_Your objective_
Exactly as written, output each record given below.
++++
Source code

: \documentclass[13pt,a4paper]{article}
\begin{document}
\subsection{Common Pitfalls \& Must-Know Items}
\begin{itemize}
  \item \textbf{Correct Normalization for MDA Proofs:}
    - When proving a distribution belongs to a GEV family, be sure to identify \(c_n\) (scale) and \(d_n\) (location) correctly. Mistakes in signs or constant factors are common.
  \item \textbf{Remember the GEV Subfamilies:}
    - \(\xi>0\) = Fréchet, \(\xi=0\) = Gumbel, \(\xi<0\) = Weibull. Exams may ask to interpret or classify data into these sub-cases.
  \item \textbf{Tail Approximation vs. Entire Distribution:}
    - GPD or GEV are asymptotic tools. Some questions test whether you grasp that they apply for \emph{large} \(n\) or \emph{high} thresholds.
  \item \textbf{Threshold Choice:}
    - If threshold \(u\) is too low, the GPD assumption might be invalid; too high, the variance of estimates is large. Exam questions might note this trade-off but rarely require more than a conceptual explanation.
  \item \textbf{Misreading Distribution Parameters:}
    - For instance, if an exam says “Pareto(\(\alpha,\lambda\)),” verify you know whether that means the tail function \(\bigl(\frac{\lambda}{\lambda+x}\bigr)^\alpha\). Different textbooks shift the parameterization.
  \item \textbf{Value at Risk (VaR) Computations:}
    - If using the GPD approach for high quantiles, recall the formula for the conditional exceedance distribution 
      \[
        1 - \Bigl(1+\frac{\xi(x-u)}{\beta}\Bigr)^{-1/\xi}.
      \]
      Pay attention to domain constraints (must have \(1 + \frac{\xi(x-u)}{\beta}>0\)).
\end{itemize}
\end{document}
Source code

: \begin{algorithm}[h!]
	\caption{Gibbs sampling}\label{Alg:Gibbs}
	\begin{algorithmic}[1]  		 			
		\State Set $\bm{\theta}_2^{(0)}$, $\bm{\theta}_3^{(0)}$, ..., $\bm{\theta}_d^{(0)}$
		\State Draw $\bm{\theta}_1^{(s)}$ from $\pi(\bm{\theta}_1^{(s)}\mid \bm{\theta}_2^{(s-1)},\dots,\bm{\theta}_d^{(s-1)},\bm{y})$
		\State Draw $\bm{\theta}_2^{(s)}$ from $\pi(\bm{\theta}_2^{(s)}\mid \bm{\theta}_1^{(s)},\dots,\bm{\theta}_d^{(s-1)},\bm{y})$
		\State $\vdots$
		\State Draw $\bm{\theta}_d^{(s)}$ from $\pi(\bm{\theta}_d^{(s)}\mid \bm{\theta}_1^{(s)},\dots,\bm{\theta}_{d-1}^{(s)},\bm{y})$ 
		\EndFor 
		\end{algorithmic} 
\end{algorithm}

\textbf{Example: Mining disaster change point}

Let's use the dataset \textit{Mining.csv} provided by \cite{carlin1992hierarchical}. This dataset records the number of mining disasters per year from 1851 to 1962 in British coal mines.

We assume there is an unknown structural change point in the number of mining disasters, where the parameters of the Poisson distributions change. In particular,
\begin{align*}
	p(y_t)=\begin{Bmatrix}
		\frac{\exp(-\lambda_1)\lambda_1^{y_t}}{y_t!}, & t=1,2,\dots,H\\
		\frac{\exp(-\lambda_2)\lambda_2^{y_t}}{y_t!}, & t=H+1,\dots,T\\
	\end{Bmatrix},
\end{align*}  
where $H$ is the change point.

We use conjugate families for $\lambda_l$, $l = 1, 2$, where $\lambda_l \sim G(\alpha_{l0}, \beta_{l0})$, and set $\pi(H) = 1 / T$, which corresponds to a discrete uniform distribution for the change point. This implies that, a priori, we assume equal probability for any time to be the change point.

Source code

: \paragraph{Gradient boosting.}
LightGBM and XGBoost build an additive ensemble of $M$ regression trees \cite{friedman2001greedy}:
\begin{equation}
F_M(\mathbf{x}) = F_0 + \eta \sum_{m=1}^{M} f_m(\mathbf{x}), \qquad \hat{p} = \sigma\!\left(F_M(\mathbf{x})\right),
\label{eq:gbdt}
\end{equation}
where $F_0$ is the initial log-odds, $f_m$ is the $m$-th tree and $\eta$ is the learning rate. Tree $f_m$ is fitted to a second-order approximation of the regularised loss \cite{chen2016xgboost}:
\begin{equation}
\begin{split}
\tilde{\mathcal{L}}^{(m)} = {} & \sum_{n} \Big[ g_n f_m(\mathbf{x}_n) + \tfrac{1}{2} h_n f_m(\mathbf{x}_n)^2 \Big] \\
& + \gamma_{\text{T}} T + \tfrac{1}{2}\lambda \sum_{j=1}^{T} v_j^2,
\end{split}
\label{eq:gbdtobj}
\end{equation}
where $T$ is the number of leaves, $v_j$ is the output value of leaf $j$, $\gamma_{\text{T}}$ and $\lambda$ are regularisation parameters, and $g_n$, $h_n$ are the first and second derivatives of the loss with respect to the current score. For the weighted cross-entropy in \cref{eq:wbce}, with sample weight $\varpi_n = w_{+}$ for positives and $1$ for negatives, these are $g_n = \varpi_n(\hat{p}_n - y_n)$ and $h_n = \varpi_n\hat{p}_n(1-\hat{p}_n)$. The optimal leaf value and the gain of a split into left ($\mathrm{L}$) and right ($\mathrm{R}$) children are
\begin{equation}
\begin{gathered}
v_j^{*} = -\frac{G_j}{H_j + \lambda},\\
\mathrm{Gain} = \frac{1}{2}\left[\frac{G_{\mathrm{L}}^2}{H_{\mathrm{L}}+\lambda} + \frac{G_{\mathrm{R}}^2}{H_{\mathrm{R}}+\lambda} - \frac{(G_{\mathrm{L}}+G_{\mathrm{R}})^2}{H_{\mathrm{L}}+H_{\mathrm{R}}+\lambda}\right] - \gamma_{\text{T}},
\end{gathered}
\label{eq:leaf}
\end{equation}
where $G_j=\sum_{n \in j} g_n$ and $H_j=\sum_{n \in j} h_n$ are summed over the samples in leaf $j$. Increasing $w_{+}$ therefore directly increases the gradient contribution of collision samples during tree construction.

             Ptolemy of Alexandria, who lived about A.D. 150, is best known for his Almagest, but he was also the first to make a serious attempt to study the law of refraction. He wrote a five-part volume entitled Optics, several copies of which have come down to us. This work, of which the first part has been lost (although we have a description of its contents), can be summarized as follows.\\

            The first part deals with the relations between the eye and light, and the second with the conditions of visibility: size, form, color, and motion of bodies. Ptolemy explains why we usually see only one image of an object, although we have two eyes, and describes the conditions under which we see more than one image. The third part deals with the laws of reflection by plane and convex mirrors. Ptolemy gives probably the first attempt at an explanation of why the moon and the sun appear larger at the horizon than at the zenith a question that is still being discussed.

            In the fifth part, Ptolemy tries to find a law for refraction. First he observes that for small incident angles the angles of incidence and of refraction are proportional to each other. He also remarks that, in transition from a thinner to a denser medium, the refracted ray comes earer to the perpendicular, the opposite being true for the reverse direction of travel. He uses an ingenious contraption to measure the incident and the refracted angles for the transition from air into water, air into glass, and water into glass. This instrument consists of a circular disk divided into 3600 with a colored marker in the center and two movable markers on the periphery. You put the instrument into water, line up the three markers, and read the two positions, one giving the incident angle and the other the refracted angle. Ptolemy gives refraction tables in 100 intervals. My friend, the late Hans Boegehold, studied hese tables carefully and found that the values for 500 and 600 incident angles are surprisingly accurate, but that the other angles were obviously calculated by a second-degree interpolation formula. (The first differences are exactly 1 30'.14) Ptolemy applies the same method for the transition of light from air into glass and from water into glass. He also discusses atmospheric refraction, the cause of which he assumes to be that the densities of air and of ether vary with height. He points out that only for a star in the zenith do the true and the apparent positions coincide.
++++
_Task solution_
Source code

: \documentclass[13pt,a4paper]{article}
\begin{document}
\subsection{Common Pitfalls \& Must-Know Items}
\begin{itemize}
  \item \textbf{Correct Normalization for MDA Proofs:}
    - When proving a distribution belongs to a GEV family, be sure to identify \(c_n\) (scale) and \(d_n\) (location) correctly. Mistakes in signs or constant factors are common.
  \item \textbf{Remember the GEV Subfamilies:}
    - \(\xi>0\) = Fréchet, \(\xi=0\) = Gumbel, \(\xi<0\) = Weibull. Exams may ask to interpret or classify data into these sub-cases.
  \item \textbf{Tail Approximation vs. Entire Distribution:}
    - GPD or GEV are asymptotic tools. Some questions test whether you grasp that they apply for \emph{large} \(n\) or \emph{high} thresholds.
  \item \textbf{Threshold Choice:}
    - If threshold \(u\) is too low, the GPD assumption might be invalid; too high, the variance of estimates is large. Exam questions might note this trade-off but rarely require more than a conceptual explanation.
  \item \textbf{Misreading Distribution Parameters:}
    - For instance, if an exam says “Pareto(\(\alpha,\lambda\)),” verify you know whether that means the tail function \(\bigl(\frac{\lambda}{\lambda+x}\bigr)^\alpha\). Different textbooks shift the parameterization.
  \item \textbf{Value at Risk (VaR) Computations:}
    - If using the GPD approach for high quantiles, recall the formula for the conditional exceedance distribution 
      \[
        1 - \Bigl(1+\frac{\xi(x-u)}{\beta}\Bigr)^{-1/\xi}.
      \]
      Pay attention to domain constraints (must have \(1 + \frac{\xi(x-u)}{\beta}>0\)).
\end{itemize}
\end{document}
Source code

: \begin{algorithm}[h!]
	\caption{Gibbs sampling}\label{Alg:Gibbs}
	\begin{algorithmic}[1]  		 			
		\State Set $\bm{\theta}_2^{(0)}$, $\bm{\theta}_3^{(0)}$, ..., $\bm{\theta}_d^{(0)}$
		\State Draw $\bm{\theta}_1^{(s)}$ from $\pi(\bm{\theta}_1^{(s)}\mid \bm{\theta}_2^{(s-1)},\dots,\bm{\theta}_d^{(s-1)},\bm{y})$
		\State Draw $\bm{\theta}_2^{(s)}$ from $\pi(\bm{\theta}_2^{(s)}\mid \bm{\theta}_1^{(s)},\dots,\bm{\theta}_d^{(s-1)},\bm{y})$
		\State $\vdots$
		\State Draw $\bm{\theta}_d^{(s)}$ from $\pi(\bm{\theta}_d^{(s)}\mid \bm{\theta}_1^{(s)},\dots,\bm{\theta}_{d-1}^{(s)},\bm{y})$ 
		\EndFor 
		\end{algorithmic} 
\end{algorithm}

\textbf{Example: Mining disaster change point}

Let's use the dataset \textit{Mining.csv} provided by \cite{carlin1992hierarchical}. This dataset records the number of mining disasters per year from 1851 to 1962 in British coal mines.

We assume there is an unknown structural change point in the number of mining disasters, where the parameters of the Poisson distributions change. In particular,
\begin{align*}
	p(y_t)=\begin{Bmatrix}
		\frac{\exp(-\lambda_1)\lambda_1^{y_t}}{y_t!}, & t=1,2,\dots,H\\
		\frac{\exp(-\lambda_2)\lambda_2^{y_t}}{y_t!}, & t=H+1,\dots,T\\
	\end{Bmatrix},
\end{align*}  
where $H$ is the change point.

We use conjugate families for $\lambda_l$, $l = 1, 2$, where $\lambda_l \sim G(\alpha_{l0}, \beta_{l0})$, and set $\pi(H) = 1 / T$, which corresponds to a discrete uniform distribution for the change point. This implies that, a priori, we assume equal probability for any time to be the change point.

Source code

: \paragraph{Gradient boosting.}
LightGBM and XGBoost build an additive ensemble of $M$ regression trees \cite{friedman2001greedy}:
\begin{equation}
F_M(\mathbf{x}) = F_0 + \eta \sum_{m=1}^{M} f_m(\mathbf{x}), \qquad \hat{p} = \sigma\!\left(F_M(\mathbf{x})\right),
\label{eq:gbdt}
\end{equation}
where $F_0$ is the initial log-odds, $f_m$ is the $m$-th tree and $\eta$ is the learning rate. Tree $f_m$ is fitted to a second-order approximation of the regularised loss \cite{chen2016xgboost}:
\begin{equation}
\begin{split}
\tilde{\mathcal{L}}^{(m)} = {} & \sum_{n} \Big[ g_n f_m(\mathbf{x}_n) + \tfrac{1}{2} h_n f_m(\mathbf{x}_n)^2 \Big] \\
& + \gamma_{\text{T}} T + \tfrac{1}{2}\lambda \sum_{j=1}^{T} v_j^2,
\end{split}
\label{eq:gbdtobj}
\end{equation}
where $T$ is the number of leaves, $v_j$ is the output value of leaf $j$, $\gamma_{\text{T}}$ and $\lambda$ are regularisation parameters, and $g_n$, $h_n$ are the first and second derivatives of the loss with respect to the current score. For the weighted cross-entropy in \cref{eq:wbce}, with sample weight $\varpi_n = w_{+}$ for positives and $1$ for negatives, these are $g_n = \varpi_n(\hat{p}_n - y_n)$ and $h_n = \varpi_n\hat{p}_n(1-\hat{p}_n)$. The optimal leaf value and the gain of a split into left ($\mathrm{L}$) and right ($\mathrm{R}$) children are
\begin{equation}
\begin{gathered}
v_j^{*} = -\frac{G_j}{H_j + \lambda},\\
\mathrm{Gain} = \frac{1}{2}\left[\frac{G_{\mathrm{L}}^2}{H_{\mathrm{L}}+\lambda} + \frac{G_{\mathrm{R}}^2}{H_{\mathrm{R}}+\lambda} - \frac{(G_{\mathrm{L}}+G_{\mathrm{R}})^2}{H_{\mathrm{L}}+H_{\mathrm{R}}+\lambda}\right] - \gamma_{\text{T}},
\end{gathered}
\label{eq:leaf}
\end{equation}
where $G_j=\sum_{n \in j} g_n$ and $H_j=\sum_{n \in j} h_n$ are summed over the samples in leaf $j$. Increasing $w_{+}$ therefore directly increases the gradient contribution of collision samples during tree construction.

             Ptolemy of Alexandria, who lived about A.D. 150, is best known for his Almagest, but he was also the first to make a serious attempt to study the law of refraction. He wrote a five-part volume entitled Optics, several copies of which have come down to us. This work, of which the first part has been lost (although we have a description of its contents), can be summarized as follows.\\

            The first part deals with the relations between the eye and light, and the second with the conditions of visibility: size, form, color, and motion of bodies. Ptolemy explains why we usually see only one image of an object, although we have two eyes, and describes the conditions under which we see more than one image. The third part deals with the laws of reflection by plane and convex mirrors. Ptolemy gives probably the first attempt at an explanation of why the moon and the sun appear larger at the horizon than at the zenith a question that is still being discussed.

            In the fifth part, Ptolemy tries to find a law for refraction. First he observes that for small incident angles the angles of incidence and of refraction are proportional to each other. He also remarks that, in transition from a thinner to a denser medium, the refracted ray comes earer to the perpendicular, the opposite being true for the reverse direction of travel. He uses an ingenious contraption to measure the incident and the refracted angles for the transition from air into water, air into glass, and water into glass. This instrument consists of a circular disk divided into 3600 with a colored marker in the center and two movable markers on the periphery. You put the instrument into water, line up the three markers, and read the two positions, one giving the incident angle and the other the refracted angle. Ptolemy gives refraction tables in 100 intervals. My friend, the late Hans Boegehold, studied hese tables carefully and found that the values for 500 and 600 incident angles are surprisingly accurate, but that the other angles were obviously calculated by a second-degree interpolation formula. (The first differences are exactly 1 30'.14) Ptolemy applies the same method for the transition of light from air into glass and from water into glass. He also discusses atmospheric refraction, the cause of which he assumes to be that the densities of air and of ether vary with height. He points out that only for a star in the zenith do the true and the apparent positions coincide.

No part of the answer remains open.